*WHAT IS BEING ASKED*: Go line by line through the entries below and copy those containing the string "relative".

(Dataset excerpts)

'''

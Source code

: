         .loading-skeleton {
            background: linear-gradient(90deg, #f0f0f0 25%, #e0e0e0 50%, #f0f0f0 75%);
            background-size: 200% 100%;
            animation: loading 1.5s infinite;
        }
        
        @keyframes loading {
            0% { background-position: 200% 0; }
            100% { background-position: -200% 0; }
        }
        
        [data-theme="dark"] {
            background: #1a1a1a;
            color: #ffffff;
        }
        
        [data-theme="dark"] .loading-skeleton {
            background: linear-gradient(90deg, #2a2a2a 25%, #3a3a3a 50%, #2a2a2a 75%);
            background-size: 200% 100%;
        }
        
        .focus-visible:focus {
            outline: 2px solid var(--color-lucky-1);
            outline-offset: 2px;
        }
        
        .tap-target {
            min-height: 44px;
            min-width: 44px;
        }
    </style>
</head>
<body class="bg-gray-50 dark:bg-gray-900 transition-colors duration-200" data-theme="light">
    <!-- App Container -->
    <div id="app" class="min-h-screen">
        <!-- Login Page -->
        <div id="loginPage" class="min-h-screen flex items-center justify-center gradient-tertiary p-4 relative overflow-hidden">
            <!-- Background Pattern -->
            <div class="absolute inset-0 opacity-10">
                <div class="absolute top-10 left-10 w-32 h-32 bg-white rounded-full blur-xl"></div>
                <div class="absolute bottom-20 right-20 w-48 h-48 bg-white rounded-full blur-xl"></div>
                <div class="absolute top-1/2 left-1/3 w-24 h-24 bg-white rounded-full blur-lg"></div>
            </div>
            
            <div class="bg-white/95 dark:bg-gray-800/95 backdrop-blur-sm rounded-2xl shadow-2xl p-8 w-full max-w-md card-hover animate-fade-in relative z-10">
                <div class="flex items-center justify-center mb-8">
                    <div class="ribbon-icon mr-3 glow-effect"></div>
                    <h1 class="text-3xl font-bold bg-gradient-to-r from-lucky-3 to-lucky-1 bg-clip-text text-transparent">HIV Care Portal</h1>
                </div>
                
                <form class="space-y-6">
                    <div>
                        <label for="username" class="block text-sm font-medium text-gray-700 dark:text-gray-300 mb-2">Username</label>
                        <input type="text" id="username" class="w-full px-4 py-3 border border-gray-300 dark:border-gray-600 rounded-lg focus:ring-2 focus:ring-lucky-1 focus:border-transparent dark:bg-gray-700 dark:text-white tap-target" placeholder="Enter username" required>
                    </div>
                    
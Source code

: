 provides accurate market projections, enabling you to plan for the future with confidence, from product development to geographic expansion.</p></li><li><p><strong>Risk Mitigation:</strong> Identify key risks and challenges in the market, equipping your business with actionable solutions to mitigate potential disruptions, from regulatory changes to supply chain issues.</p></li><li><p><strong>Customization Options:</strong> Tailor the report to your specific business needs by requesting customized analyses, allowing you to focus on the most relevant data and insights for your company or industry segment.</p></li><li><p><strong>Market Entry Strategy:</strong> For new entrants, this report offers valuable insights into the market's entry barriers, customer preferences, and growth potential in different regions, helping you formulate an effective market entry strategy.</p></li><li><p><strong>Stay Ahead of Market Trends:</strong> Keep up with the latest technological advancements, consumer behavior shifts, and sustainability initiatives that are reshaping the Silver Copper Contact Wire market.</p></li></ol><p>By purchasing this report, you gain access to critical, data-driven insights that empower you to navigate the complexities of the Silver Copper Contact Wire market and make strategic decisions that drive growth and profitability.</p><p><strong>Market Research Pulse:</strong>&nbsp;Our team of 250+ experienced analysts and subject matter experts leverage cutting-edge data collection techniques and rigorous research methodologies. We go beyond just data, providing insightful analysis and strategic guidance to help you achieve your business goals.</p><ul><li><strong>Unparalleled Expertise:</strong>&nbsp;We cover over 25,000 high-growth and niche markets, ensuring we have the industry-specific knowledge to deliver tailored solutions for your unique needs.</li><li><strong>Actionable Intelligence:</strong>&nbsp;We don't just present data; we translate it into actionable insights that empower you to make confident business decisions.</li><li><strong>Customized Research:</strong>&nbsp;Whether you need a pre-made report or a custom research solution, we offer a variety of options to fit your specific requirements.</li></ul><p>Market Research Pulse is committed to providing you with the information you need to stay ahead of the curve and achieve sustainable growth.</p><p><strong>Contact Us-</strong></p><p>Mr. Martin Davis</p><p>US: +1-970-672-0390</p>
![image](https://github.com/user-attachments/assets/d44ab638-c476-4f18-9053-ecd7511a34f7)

'''

*WRITTEN SOLUTION*:
        <div id="loginPage" class="min-h-screen flex items-center justify-center gradient-tertiary p-4 relative overflow-hidden">
            <div class="bg-white/95 dark:bg-gray-800/95 backdrop-blur-sm rounded-2xl shadow-2xl p-8 w-full max-w-md card-hover animate-fade-in relative z-10">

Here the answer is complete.